> DIRECTIONS:
Among the entries that follow, the required portion opens with the line containing "This iterative algorithm" and closes with the line containing "direction. It is". Give that portion again exactly, and nothing else.

START EXERCISE MATERIALS

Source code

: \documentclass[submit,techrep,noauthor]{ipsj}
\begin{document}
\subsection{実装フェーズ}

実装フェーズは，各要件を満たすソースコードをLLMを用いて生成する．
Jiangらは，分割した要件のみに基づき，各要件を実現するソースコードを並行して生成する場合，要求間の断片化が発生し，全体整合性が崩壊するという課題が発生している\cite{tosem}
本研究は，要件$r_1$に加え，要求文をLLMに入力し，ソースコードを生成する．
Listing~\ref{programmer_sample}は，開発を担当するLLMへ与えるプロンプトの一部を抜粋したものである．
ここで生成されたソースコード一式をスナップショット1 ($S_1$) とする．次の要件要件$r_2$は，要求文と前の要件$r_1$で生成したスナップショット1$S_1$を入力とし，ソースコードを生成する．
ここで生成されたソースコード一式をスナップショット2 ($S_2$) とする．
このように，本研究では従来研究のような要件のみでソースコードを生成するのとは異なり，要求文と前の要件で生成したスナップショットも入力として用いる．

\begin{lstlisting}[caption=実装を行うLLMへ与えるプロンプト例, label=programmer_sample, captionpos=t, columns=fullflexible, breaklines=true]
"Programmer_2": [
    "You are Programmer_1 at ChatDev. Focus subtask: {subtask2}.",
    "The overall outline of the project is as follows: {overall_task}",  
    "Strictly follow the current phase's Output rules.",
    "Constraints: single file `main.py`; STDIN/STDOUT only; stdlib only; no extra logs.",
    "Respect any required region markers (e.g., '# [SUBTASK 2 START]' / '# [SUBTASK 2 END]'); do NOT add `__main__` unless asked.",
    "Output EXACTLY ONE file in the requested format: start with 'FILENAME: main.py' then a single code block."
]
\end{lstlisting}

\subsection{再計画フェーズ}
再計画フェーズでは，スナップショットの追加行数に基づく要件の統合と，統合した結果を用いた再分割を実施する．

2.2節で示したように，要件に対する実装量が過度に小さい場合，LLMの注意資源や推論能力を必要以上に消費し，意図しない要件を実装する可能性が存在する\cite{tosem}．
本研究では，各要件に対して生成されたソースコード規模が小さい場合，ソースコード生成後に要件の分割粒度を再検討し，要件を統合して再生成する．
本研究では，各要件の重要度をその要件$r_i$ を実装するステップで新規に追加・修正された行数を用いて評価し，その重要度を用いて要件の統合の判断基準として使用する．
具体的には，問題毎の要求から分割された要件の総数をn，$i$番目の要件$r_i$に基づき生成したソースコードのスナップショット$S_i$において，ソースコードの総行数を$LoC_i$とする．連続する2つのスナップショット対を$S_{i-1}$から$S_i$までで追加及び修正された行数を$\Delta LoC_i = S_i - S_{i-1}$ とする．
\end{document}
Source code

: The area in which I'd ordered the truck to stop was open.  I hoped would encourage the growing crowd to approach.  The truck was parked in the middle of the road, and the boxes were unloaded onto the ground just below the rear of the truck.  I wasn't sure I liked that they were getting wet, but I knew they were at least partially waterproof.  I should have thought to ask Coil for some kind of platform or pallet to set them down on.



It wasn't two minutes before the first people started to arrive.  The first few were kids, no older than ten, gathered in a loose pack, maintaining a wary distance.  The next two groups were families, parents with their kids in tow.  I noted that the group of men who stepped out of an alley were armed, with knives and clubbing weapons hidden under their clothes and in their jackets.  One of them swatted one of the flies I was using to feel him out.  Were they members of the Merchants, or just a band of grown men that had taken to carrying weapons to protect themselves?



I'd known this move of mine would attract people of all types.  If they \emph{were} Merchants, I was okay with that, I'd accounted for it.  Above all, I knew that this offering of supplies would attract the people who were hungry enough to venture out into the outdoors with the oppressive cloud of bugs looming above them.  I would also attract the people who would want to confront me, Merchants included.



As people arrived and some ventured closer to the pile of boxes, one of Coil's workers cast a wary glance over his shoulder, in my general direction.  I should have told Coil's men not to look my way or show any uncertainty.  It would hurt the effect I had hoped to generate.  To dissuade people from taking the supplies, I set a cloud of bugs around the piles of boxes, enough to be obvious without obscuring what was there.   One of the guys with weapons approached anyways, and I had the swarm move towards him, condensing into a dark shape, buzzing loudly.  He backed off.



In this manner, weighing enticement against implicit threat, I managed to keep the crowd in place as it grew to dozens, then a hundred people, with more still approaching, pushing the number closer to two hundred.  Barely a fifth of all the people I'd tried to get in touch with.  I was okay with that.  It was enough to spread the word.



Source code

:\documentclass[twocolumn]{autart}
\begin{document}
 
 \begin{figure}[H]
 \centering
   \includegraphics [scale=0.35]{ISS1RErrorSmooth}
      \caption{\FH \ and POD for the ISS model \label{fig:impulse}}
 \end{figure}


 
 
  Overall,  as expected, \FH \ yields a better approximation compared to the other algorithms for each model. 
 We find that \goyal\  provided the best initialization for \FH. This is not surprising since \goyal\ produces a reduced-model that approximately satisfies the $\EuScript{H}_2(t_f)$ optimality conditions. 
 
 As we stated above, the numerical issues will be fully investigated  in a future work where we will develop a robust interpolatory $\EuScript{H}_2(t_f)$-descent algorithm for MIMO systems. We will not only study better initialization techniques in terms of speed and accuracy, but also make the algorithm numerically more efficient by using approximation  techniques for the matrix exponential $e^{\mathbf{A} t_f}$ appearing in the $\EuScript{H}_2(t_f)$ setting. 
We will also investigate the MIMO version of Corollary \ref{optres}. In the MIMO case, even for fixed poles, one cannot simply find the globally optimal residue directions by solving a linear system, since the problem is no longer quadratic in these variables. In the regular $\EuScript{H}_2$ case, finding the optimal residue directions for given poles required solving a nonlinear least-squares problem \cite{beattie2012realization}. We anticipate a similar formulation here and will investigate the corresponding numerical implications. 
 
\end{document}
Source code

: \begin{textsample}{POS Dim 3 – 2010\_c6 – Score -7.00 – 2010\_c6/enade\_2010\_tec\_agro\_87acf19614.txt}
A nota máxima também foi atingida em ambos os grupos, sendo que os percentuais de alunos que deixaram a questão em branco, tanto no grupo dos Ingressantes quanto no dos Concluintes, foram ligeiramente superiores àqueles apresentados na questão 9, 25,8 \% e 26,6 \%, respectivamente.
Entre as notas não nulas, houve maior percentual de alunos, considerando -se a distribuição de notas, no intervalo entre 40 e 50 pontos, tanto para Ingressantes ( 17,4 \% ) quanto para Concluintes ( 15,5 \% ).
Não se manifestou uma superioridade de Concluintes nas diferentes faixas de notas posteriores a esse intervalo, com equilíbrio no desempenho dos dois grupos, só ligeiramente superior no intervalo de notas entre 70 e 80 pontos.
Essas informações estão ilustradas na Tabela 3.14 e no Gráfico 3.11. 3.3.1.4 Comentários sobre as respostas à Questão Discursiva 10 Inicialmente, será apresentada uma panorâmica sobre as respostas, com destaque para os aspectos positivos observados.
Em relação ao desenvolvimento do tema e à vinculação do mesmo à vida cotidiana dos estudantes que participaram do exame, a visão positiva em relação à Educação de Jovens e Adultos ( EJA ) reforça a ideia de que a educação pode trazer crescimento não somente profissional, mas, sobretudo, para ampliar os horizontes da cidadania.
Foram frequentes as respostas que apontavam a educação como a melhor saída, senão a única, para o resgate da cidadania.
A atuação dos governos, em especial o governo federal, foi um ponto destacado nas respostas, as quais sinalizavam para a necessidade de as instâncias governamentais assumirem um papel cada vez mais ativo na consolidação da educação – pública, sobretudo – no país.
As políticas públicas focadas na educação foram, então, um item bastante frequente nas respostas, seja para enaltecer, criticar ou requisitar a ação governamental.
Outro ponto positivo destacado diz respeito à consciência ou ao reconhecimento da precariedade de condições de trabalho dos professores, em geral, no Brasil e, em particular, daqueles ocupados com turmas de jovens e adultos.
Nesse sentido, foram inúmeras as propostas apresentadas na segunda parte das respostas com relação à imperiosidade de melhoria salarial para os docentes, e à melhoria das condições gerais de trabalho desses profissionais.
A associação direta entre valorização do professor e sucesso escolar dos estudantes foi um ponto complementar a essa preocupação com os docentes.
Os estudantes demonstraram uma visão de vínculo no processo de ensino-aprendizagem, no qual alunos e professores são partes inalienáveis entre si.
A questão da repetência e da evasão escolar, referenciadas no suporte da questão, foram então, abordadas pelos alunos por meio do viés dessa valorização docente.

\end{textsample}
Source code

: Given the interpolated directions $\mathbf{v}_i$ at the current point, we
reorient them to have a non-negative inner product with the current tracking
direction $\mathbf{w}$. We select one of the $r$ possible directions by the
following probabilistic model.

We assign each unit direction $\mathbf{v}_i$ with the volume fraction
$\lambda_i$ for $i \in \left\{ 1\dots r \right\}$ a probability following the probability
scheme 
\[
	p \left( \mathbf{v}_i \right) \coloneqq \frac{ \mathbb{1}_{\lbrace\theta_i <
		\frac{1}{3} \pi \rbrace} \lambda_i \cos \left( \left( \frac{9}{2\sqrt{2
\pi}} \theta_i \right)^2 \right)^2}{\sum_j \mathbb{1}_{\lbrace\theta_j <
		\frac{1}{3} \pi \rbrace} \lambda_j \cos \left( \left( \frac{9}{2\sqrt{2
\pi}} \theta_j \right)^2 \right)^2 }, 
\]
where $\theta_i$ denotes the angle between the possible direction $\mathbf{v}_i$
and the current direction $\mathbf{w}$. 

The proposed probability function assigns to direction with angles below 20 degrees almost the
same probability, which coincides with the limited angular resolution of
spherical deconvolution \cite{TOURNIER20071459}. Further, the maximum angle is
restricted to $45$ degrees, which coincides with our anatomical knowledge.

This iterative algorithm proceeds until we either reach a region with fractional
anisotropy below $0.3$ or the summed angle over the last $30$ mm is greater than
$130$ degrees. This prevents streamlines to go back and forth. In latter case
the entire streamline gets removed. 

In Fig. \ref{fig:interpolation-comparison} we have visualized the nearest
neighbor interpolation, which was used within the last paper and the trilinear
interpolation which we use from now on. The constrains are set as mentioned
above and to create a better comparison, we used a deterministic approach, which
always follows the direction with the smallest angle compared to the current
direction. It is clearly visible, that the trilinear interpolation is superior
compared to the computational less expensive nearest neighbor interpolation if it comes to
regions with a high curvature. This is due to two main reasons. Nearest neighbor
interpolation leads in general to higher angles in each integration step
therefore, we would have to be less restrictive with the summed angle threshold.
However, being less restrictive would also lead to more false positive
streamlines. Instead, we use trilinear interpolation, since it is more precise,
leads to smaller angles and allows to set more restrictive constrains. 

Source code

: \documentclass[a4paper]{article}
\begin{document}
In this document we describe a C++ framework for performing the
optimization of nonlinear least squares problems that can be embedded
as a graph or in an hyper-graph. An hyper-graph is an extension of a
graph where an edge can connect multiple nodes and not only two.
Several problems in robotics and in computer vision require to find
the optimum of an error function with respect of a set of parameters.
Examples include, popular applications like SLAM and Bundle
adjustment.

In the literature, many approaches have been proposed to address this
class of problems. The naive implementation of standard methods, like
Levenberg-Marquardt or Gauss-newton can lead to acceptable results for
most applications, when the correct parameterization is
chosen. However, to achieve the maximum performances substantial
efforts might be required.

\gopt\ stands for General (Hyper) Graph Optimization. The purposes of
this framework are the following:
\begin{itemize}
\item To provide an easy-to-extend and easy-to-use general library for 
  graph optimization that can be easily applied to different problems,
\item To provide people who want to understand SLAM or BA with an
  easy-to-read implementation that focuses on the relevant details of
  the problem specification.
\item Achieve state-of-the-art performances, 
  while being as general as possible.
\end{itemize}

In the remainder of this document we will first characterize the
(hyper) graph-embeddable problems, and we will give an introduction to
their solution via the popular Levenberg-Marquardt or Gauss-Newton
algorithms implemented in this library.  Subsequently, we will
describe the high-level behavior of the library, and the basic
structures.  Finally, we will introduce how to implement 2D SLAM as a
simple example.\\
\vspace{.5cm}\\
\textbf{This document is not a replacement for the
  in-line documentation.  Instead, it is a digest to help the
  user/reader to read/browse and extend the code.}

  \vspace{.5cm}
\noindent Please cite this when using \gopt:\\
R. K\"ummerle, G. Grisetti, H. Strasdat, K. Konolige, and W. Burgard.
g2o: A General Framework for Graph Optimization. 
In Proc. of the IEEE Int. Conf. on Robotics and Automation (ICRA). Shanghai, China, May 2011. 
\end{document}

END EXERCISE MATERIALS

> PROBLEM SOLUTION:
This iterative algorithm proceeds until we either reach a region with fractional
anisotropy below $0.3$ or the summed angle over the last $30$ mm is greater than
$130$ degrees. This prevents streamlines to go back and forth. In latter case
the entire streamline gets removed. 

In Fig. \ref{fig:interpolation-comparison} we have visualized the nearest
neighbor interpolation, which was used within the last paper and the trilinear
interpolation which we use from now on. The constrains are set as mentioned
above and to create a better comparison, we used a deterministic approach, which
always follows the direction with the smallest angle compared to the current
direction. It is clearly visible, that the trilinear interpolation is superior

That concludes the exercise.